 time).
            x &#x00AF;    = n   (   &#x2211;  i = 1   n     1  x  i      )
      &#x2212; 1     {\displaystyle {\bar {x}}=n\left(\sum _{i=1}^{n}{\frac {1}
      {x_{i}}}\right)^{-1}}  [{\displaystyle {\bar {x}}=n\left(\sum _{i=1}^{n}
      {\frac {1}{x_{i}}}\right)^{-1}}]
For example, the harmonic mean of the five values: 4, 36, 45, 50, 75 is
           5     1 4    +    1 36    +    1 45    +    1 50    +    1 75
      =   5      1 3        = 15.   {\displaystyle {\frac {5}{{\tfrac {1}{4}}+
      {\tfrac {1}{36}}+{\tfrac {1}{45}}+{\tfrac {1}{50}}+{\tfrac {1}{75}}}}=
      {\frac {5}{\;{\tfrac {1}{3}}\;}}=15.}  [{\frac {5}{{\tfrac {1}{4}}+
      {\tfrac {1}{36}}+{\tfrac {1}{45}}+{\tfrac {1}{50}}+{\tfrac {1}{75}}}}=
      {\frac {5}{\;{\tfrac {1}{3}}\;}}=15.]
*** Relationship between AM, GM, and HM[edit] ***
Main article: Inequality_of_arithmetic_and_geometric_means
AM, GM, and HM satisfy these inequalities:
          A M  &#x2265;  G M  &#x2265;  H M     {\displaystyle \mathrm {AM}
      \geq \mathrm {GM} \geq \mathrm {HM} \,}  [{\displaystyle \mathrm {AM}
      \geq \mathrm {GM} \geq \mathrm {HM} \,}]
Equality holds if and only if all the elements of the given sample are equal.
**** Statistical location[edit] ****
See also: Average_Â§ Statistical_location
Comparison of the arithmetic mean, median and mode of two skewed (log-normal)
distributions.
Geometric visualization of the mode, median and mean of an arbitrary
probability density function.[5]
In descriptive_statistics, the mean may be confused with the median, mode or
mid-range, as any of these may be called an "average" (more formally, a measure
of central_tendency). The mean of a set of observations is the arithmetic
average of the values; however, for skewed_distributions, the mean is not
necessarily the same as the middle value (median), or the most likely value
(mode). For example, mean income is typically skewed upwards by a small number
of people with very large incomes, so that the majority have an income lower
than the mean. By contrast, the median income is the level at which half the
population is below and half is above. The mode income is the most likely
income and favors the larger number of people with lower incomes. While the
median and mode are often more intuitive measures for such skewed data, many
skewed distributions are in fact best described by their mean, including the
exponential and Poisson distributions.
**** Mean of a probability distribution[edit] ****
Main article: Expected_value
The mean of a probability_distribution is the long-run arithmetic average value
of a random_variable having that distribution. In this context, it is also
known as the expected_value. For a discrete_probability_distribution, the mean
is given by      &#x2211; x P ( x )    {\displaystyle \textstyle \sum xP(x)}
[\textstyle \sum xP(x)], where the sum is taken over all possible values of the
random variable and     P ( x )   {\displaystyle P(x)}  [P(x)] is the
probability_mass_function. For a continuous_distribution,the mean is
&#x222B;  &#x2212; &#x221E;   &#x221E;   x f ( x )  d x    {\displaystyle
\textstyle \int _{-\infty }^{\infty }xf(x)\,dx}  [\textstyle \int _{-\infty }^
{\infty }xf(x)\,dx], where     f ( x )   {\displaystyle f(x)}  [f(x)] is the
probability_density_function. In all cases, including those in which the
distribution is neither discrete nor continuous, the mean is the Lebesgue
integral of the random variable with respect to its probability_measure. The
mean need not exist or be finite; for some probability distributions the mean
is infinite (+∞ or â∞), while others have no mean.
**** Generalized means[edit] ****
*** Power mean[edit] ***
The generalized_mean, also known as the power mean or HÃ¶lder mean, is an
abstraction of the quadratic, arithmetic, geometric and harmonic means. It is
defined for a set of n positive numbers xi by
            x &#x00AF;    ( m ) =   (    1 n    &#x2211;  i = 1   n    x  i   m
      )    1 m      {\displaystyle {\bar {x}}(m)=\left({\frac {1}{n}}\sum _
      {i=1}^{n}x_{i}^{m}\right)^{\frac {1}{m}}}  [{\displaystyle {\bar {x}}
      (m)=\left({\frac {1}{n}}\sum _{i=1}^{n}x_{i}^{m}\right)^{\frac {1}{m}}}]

———

What is required: What is needed is an exact copy of the entries from their first line down to the line with "Main article: Inequality_of_arithmetic_and_geometric_means", that line included, and nothing beyond it.

Solution to this exercise:
 time).
            x &#x00AF;    = n   (   &#x2211;  i = 1   n     1  x  i      )
      &#x2212; 1     {\displaystyle {\bar {x}}=n\left(\sum _{i=1}^{n}{\frac {1}
      {x_{i}}}\right)^{-1}}  [{\displaystyle {\bar {x}}=n\left(\sum _{i=1}^{n}
      {\frac {1}{x_{i}}}\right)^{-1}}]
For example, the harmonic mean of the five values: 4, 36, 45, 50, 75 is
           5     1 4    +    1 36    +    1 45    +    1 50    +    1 75
      =   5      1 3        = 15.   {\displaystyle {\frac {5}{{\tfrac {1}{4}}+
      {\tfrac {1}{36}}+{\tfrac {1}{45}}+{\tfrac {1}{50}}+{\tfrac {1}{75}}}}=
      {\frac {5}{\;{\tfrac {1}{3}}\;}}=15.}  [{\frac {5}{{\tfrac {1}{4}}+
      {\tfrac {1}{36}}+{\tfrac {1}{45}}+{\tfrac {1}{50}}+{\tfrac {1}{75}}}}=
      {\frac {5}{\;{\tfrac {1}{3}}\;}}=15.]
*** Relationship between AM, GM, and HM[edit] ***
Main article: Inequality_of_arithmetic_and_geometric_means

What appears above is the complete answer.